Pictures paired with source code:
+ + +

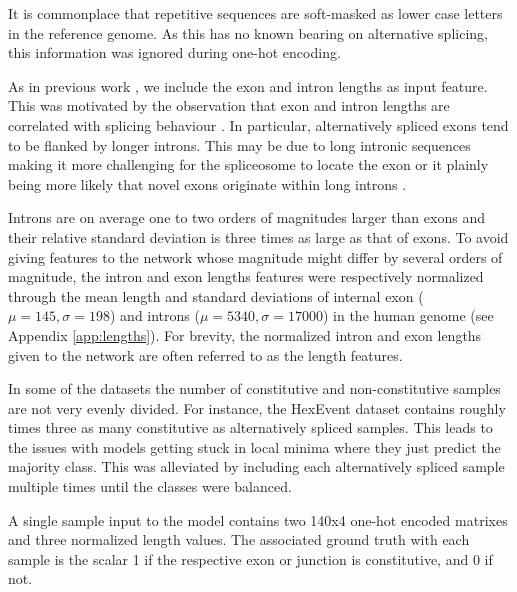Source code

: It is commonplace that repetitive sequences are soft-masked as lower case letters in the reference genome. As this has no known bearing on alternative splicing, this information was ignored during one-hot encoding.

As in previous work \cite{dsc} \cite{flawed4}, we include the exon and intron lengths as input feature. This was motivated by the observation that exon and intron lengths are correlated with splicing behaviour \cite{lengthsref1} \cite{lengthsref2}. In particular, alternatively spliced exons tend to be flanked by longer introns. This may be due to long intronic sequences making it more challenging for the spliceosome to locate the exon or it plainly being more likely that novel exons originate within long introns \cite{bestlengthsref}. 


Introns are on average one to two orders of magnitudes larger than exons and their relative standard deviation is three times as large as that of exons. To avoid giving features to the network whose magnitude might differ by several orders of magnitude, the intron and exon lengths features were respectively normalized through the mean length and standard deviations of internal exon ($\mu=145, \sigma=198$) and introns ($\mu=5340, \sigma=17000$) in the human genome (see Appendix \ref{app:lengths}). For brevity, the normalized intron and exon lengths given to the network are often referred to as the length features.

In some of the datasets the number of constitutive and non-constitutive samples are not very evenly divided. For instance, the HexEvent dataset contains roughly times three as many constitutive as alternatively spliced samples. This leads to the issues with models getting stuck in local minima where they just predict the majority class. This was alleviated by including each alternatively spliced sample multiple times until the classes were balanced.

A single sample input to the model contains two 140x4 one-hot encoded matrixes and three normalized length values. The associated ground truth with each sample is the scalar 1 if the respective exon or junction is constitutive, and 0 if not.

+ + +

__Task to complete__
Your answer must be the lines from the opening line of the entries through the line holding "during one-hot encoding.", written out exactly and without any picture.

__Problem solution__
Source code

: It is commonplace that repetitive sequences are soft-masked as lower case letters in the reference genome. As this has no known bearing on alternative splicing, this information was ignored during one-hot encoding.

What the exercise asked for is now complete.